Some coders may assume that they can bill these codes separately from a patient’s E/M visit. While you may report tobacco and alcohol use cessation counseling codes with an E/M visit, the same cannot be said for obesity counseling codes. Here’s why: CPT® codes 99401 and 99402 have a “separate procedure” designation, which means that they are included in a more comprehensive service performed during the same encounter/same day. So, you would not bill a problem-focused E/M service and 99401 or 99402 on the same day. In fact, CPT® states that “risk factor reduction services are used for persons without a specific illness for which the counseling might otherwise be used as part of treatment.” That means you cannot use these codes (99401-99404) when the counseling is provided as part of the treatment for an illness. Tip 2: Meet the Criteria for Weight Loss Counseling The patient must be found to have a body mass index (BMI) of 30 or more to justify reimbursement for weight loss counseling, according to most payers’ policies. Remember: Determining a patient’s BMI is also useful as a means of reporting Merit-based Incentive Payment System (MIPS) measures. However, in order to document MIPS measure #128 (Preventive care and screening: body mass index (BMI) screening and follow-up plan), make sure you have reached the denominator criteria. While MIPS reporting is exclusive to patients ages 18 and up, physicians can still counsel and bill for patients on weight loss under the age of 18. For eligible Medicare patients who meet the BMI criteria for weight loss counseling, Medicare will reimburse for: When providers opt to include weight loss counseling as a part of the E/M visit, they may want to consider using time as the determining factor for E/M code choice, as the time the physician spends counseling the patient may support a higher level of service.
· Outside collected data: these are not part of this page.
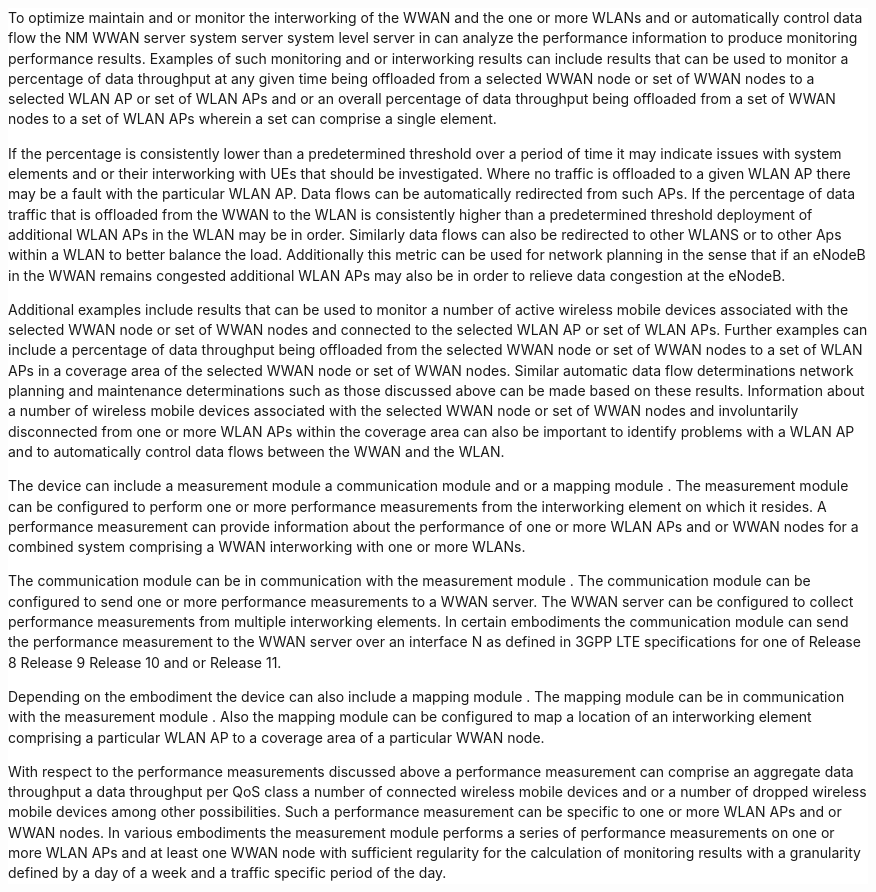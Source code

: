 To optimize maintain and or monitor the interworking of the WWAN and the one or more WLANs and or automatically control data flow the NM WWAN server system server system level server in can analyze the performance information to produce monitoring performance results. Examples of such monitoring and or interworking results can include results that can be used to monitor a percentage of data throughput at any given time being offloaded from a selected WWAN node or set of WWAN nodes to a selected WLAN AP or set of WLAN APs and or an overall percentage of data throughput being offloaded from a set of WWAN nodes to a set of WLAN APs wherein a set can comprise a single element.

If the percentage is consistently lower than a predetermined threshold over a period of time it may indicate issues with system elements and or their interworking with UEs that should be investigated. Where no traffic is offloaded to a given WLAN AP there may be a fault with the particular WLAN AP. Data flows can be automatically redirected from such APs. If the percentage of data traffic that is offloaded from the WWAN to the WLAN is consistently higher than a predetermined threshold deployment of additional WLAN APs in the WLAN may be in order. Similarly data flows can also be redirected to other WLANS or to other Aps within a WLAN to better balance the load. Additionally this metric can be used for network planning in the sense that if an eNodeB in the WWAN remains congested additional WLAN APs may also be in order to relieve data congestion at the eNodeB.

Additional examples include results that can be used to monitor a number of active wireless mobile devices associated with the selected WWAN node or set of WWAN nodes and connected to the selected WLAN AP or set of WLAN APs. Further examples can include a percentage of data throughput being offloaded from the selected WWAN node or set of WWAN nodes to a set of WLAN APs in a coverage area of the selected WWAN node or set of WWAN nodes. Similar automatic data flow determinations network planning and maintenance determinations such as those discussed above can be made based on these results. Information about a number of wireless mobile devices associated with the selected WWAN node or set of WWAN nodes and involuntarily disconnected from one or more WLAN APs within the coverage area can also be important to identify problems with a WLAN AP and to automatically control data flows between the WWAN and the WLAN.

The device can include a measurement module a communication module and or a mapping module . The measurement module can be configured to perform one or more performance measurements from the interworking element on which it resides. A performance measurement can provide information about the performance of one or more WLAN APs and or WWAN nodes for a combined system comprising a WWAN interworking with one or more WLANs.

The communication module can be in communication with the measurement module . The communication module can be configured to send one or more performance measurements to a WWAN server. The WWAN server can be configured to collect performance measurements from multiple interworking elements. In certain embodiments the communication module can send the performance measurement to the WWAN server over an interface N as defined in 3GPP LTE specifications for one of Release 8 Release 9 Release 10 and or Release 11.

Depending on the embodiment the device can also include a mapping module . The mapping module can be in communication with the measurement module . Also the mapping module can be configured to map a location of an interworking element comprising a particular WLAN AP to a coverage area of a particular WWAN node.

With respect to the performance measurements discussed above a performance measurement can comprise an aggregate data throughput a data throughput per QoS class a number of connected wireless mobile devices and or a number of dropped wireless mobile devices among other possibilities. Such a performance measurement can be specific to one or more WLAN APs and or WWAN nodes. In various embodiments the measurement module performs a series of performance measurements on one or more WLAN APs and at least one WWAN node with sufficient regularity for the calculation of monitoring results with a granularity defined by a day of a week and a traffic specific period of the day.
Caveat: Choosing E/M codes based on time is tricky; check with your provider and coding manager before coding an E/M based on encounter time, and always ensure that the documentation notes the total time of the visit, the time counseling/ coordinating care, and a note mentioning what was discussed. Tip 3: Avoid G0447 in Most Situations You are not likely to use the HCPCS Level II code G0447 (Face-to-face behavioral counseling for obesity, 15 minutes) for these patients, because this code designated for primary care providers using the intensive behavioral therapy (IBT) technique to counsel patients. You’ll find nine specialties that can collect for G0447, according to MLN Matters article MM7641. These include internal medicine, ob/gyn, geriatrics and other specialties, but not gastroenterology. “In theory, a nurse practitioner or physician assistant can bill G0447 for Medicare patients but in at least some localities these practitioners are linked to the gastroenterology specialty code of their practice and the contractor may not recognize the ‘approved’ specialty code for NP or PA,” says Glenn D. Littenberg, MD, MACP, FASGE, AGAF, a gastroenterologist and former CPT® Editorial Panel member in Pasadena, California. Tip 4: Sequence Your Diagnoses Properly You should use the initial baseline BMI as the first diagnosis code and pertinent comorbidities as secondary codes (e.g., fatty liver, type 2 diabetes mellitus, hyperlipidemia), Littenberg says. “Continue to use the baseline BMI in subsequent claims even after the patient has successfully lost weight.”